**TASK TO COMPLETE:** From the line that includes "B，其中 1 次成功。补齐" to the closing line of the data, please transcribe every line exactly and add nothing.

**DATA TO PROCESS:**
# # #

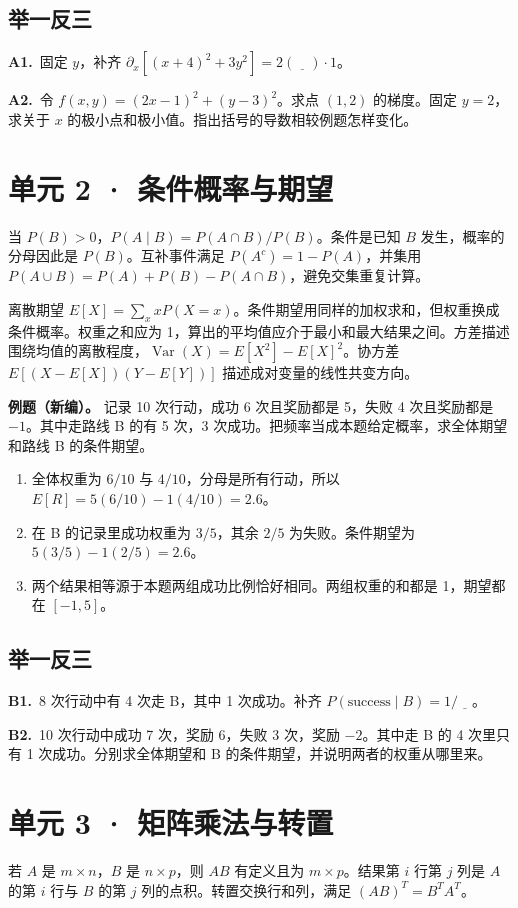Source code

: \documentclass[UTF8,a4paper,11pt]{ctexart}
\newcommand{\PracticeQuestion}[3]{\par\Needspace{4\baselineskip}\noindent\begin{minipage}{\linewidth}\textbf{#1.}\ #2\par\noindent\rule{0pt}{#3mm}\par\end{minipage}\par}
\begin{document}
\subsection{举一反三}
\PracticeQuestion{A1}{固定 $y$，补齐 $\partial_x[(x+4)^2+3y^2]=2(\underline{\quad})\cdot1$。}{23}
\PracticeQuestion{A2}{令 $f(x,y)=(2x-1)^2+(y-3)^2$。求点 $(1,2)$ 的梯度。固定 $y=2$，求关于 $x$ 的极小点和极小值。指出括号的导数相较例题怎样变化。}{26}
\clearpage
\section{单元 2 · 条件概率与期望}
当 $P(B)>0$，$P(A\mid B)=P(A\cap B)/P(B)$。条件是已知 $B$ 发生，概率的分母因此是 $P(B)$。互补事件满足 $P(A^c)=1-P(A)$，并集用 $P(A\cup B)=P(A)+P(B)-P(A\cap B)$，避免交集重复计算。

离散期望 $E[X]=\sum_x xP(X=x)$。条件期望用同样的加权求和，但权重换成条件概率。权重之和应为 1，算出的平均值应介于最小和最大结果之间。方差描述围绕均值的离散程度，$\operatorname{Var}(X)=E[X^2]-E[X]^2$。协方差 $E[(X-E[X])(Y-E[Y])]$ 描述成对变量的线性共变方向。

\textbf{例题（新编）。} 记录 10 次行动，成功 6 次且奖励都是 5，失败 4 次且奖励都是 $-1$。其中走路线 B 的有 5 次，3 次成功。把频率当成本题给定概率，求全体期望和路线 B 的条件期望。

\begin{enumerate}
\item 全体权重为 $6/10$ 与 $4/10$，分母是所有行动，所以 $E[R]=5(6/10)-1(4/10)=2.6$。
\item 在 B 的记录里成功权重为 $3/5$，其余 $2/5$ 为失败。条件期望为 $5(3/5)-1(2/5)=2.6$。
\item 两个结果相等源于本题两组成功比例恰好相同。两组权重的和都是 1，期望都在 $[-1,5]$。
\end{enumerate}
\subsection{举一反三}
\PracticeQuestion{B1}{8 次行动中有 4 次走 B，其中 1 次成功。补齐 $P(\mathrm{success}\mid B)=1/\underline{\quad}$。}{24}
\PracticeQuestion{B2}{10 次行动中成功 7 次，奖励 6，失败 3 次，奖励 $-2$。其中走 B 的 4 次里只有 1 次成功。分别求全体期望和 B 的条件期望，并说明两者的权重从哪里来。}{34}
\clearpage
\section{单元 3 · 矩阵乘法与转置}
若 $A$ 是 $m\times n$，$B$ 是 $n\times p$，则 $AB$ 有定义且为 $m\times p$。结果第 $i$ 行第 $j$ 列是 $A$ 的第 $i$ 行与 $B$ 的第 $j$ 列的点积。转置交换行和列，满足 $(AB)^T=B^TA^T$。
\end{document}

# # #

**REPLY:**
\PracticeQuestion{B1}{8 次行动中有 4 次走 B，其中 1 次成功。补齐 $P(\mathrm{success}\mid B)=1/\underline{\quad}$。}{24}
\PracticeQuestion{B2}{10 次行动中成功 7 次，奖励 6，失败 3 次，奖励 $-2$。其中走 B 的 4 次里只有 1 次成功。分别求全体期望和 B 的条件期望，并说明两者的权重从哪里来。}{34}
\clearpage
\section{单元 3 · 矩阵乘法与转置}
若 $A$ 是 $m\times n$，$B$ 是 $n\times p$，则 $AB$ 有定义且为 $m\times p$。结果第 $i$ 行第 $j$ 列是 $A$ 的第 $i$ 行与 $B$ 的第 $j$ 列的点积。转置交换行和列，满足 $(AB)^T=B^TA^T$。
\end{document}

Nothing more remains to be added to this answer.